Die vom Landgericht geäußerte Einschätzung, dass die weitere Beweisaufnahme nach der geständigen Einlassung des Angeklagten am ersten Sitzungstag nur durch das Rechtsmittel der Staatsanwaltschaft und des Nebenklägers veranlasst waren, dürfte vor diesem Hintergrund nicht haltbar sein.

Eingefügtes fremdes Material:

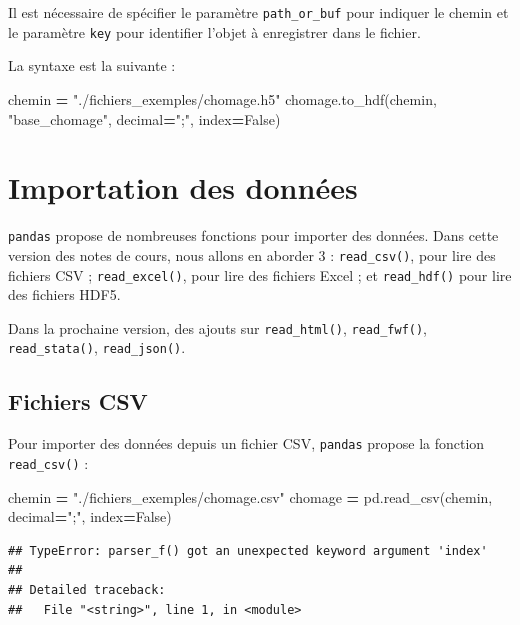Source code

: \documentclass[12pt,]{book}
\newenvironment{Shaded}{\begin{snugshade}}{\end{snugshade}}
\newcommand{\StringTok}[1]{\textcolor[rgb]{0.31,0.60,0.02}{#1}}
\newcommand{\VariableTok}[1]{\textcolor[rgb]{0.00,0.00,0.00}{#1}}
\newcommand{\OperatorTok}[1]{\textcolor[rgb]{0.81,0.36,0.00}{\textbf{#1}}}
\newcommand{\NormalTok}[1]{#1}
\numberwithin{equation}{section}
\numberwithin{countremarque}{section}
\begin{document}
Il est nécessaire de spécifier le paramètre \texttt{path\_or\_buf} pour
indiquer le chemin et le paramètre \texttt{key} pour identifier l'objet
à enregistrer dans le fichier.

La syntaxe est la suivante :

\begin{Shaded}
\begin{Highlighting}[]
\NormalTok{chemin }\OperatorTok{=} \StringTok{"./fichiers_exemples/chomage.h5"}
\NormalTok{chomage.to_hdf(chemin, }\StringTok{"base_chomage"}\NormalTok{, decimal}\OperatorTok{=}\StringTok{";"}\NormalTok{, index}\OperatorTok{=}\VariableTok{False}\NormalTok{)}
\end{Highlighting}
\end{Shaded}

\section{Importation des données}\label{importation-des-donnees}

\texttt{pandas} propose de nombreuses fonctions pour importer des
données. Dans cette version des notes de cours, nous allons en aborder 3
: \texttt{read\_csv()}, pour lire des fichiers CSV ;
\texttt{read\_excel()}, pour lire des fichiers Excel ; et
\texttt{read\_hdf()} pour lire des fichiers HDF5.

Dans la prochaine version, des ajouts sur \texttt{read\_html()},
\texttt{read\_fwf()}, \texttt{read\_stata()}, \texttt{read\_json()}.

\subsection{Fichiers CSV}\label{pandas-importation-csv}

Pour importer des données depuis un fichier CSV, \texttt{pandas} propose
la fonction \texttt{read\_csv()} :

\begin{Shaded}
\begin{Highlighting}[]
\NormalTok{chemin }\OperatorTok{=} \StringTok{"./fichiers_exemples/chomage.csv"}
\NormalTok{chomage }\OperatorTok{=}\NormalTok{ pd.read_csv(chemin, decimal}\OperatorTok{=}\StringTok{";"}\NormalTok{, index}\OperatorTok{=}\VariableTok{False}\NormalTok{)}
\end{Highlighting}
\end{Shaded}

\begin{lstlisting}
## TypeError: parser_f() got an unexpected keyword argument 'index'
## 
## Detailed traceback: 
##   File "<string>", line 1, in <module>
\end{lstlisting}
\end{document}
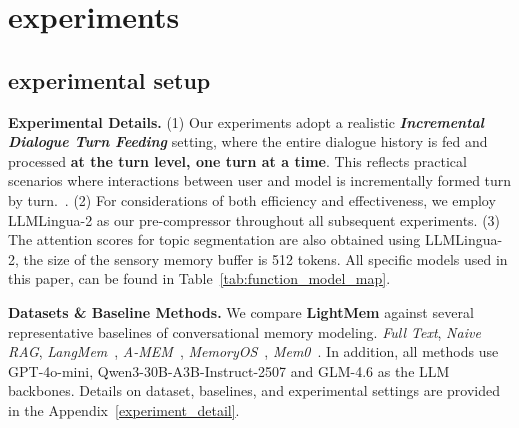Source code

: 
\section{experiments}

\subsection{experimental setup}
\noindent \textbf{Experimental Details.}
(1) Our experiments adopt a realistic \textbf{\textit{Incremental Dialogue Turn Feeding}} setting, where the entire dialogue history is fed and processed \textbf{at the turn level, one turn at a time}. 
This reflects practical scenarios where interactions between user and model is incrementally formed turn by turn.~\citep{hu2025evaluatingmemoryllmagents}.
(2) For considerations of both efficiency and effectiveness, we employ LLMLingua-2 as our pre-compressor throughout all subsequent experiments. 
(3) The attention scores for topic segmentation are also obtained using LLMLingua-2, the size of the sensory memory buffer is 512 tokens. 
All specific models used in this paper, can be found in Table~\ref{tab:function_model_map}. 

\noindent \textbf{Datasets \& Baseline Methods.}
We compare \textbf{LightMem} against several representative baselines of conversational memory modeling. 
 \textit{Full Text}, 
 \textit{Naive RAG}, 
 \textit{LangMem}~\citep{LangMemBlog},
 \textit{A-MEM}~\citep{Xu2025AMEMAM}, 
 \textit{MemoryOS}~\citep{Kang2025MemoryOO}, 
 \textit{Mem0}~\citep{Chhikara2025Mem0BP}. 
In addition, all methods use GPT-4o-mini, Qwen3-30B-A3B-Instruct-2507 and GLM-4.6 as the LLM backbones.
Details on dataset, baselines, and experimental settings are provided in the Appendix~\ref{experiment_detail}.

Der Senat verkennt nicht, dass die Entscheidung über die durch die jeweiligen Rechtsmittel veranlassten Auslagen der Beteiligten und des Gerichts dem Kostenansatzverfahren nach § 19 GKG bzw. dem Festsetzungsverfahren nach § 464b StPO vorbehalten bleibt. Dennoch gibt die Anfechtung der Kostenentscheidung Anlass zu der Klarstellung, dass bei wechselseitig erfolglos eingelegten Rechtsmitteln des Angeklagten und der Staatsanwaltschaft der Angeklagte die Kosten zu tragen hat, soweit sie nicht ausscheidbar nur der Berufung der Staatsanwaltschaft zuzurechnen sind (LR-Hilger, a.a.O., § 473 StPO Rn. 60 m.w.N.). In Hinblick auf die Grundsatzregeln der §§ 465 Abs. 1, 472 Abs. 1 StPO besteht kein Grund, den Nebenkläger insoweit gegenüber der Staatsanwaltschaft anders zu stellen, wenn sich das Ziel seines Rechtsmittels mit dem der Staatsanwaltschaft deckt.
III.
Die Kostenentscheidung hinsichtlich dieses Beschwerdeverfahrens folgt aus § 473 Abs. 4 StPO. Die jeweiligen sofortigen Beschwerden waren teilweise erfolgreich. Eine wechselseitige Auslagenerstattung erscheint vor diesem Hintergrund unbillig.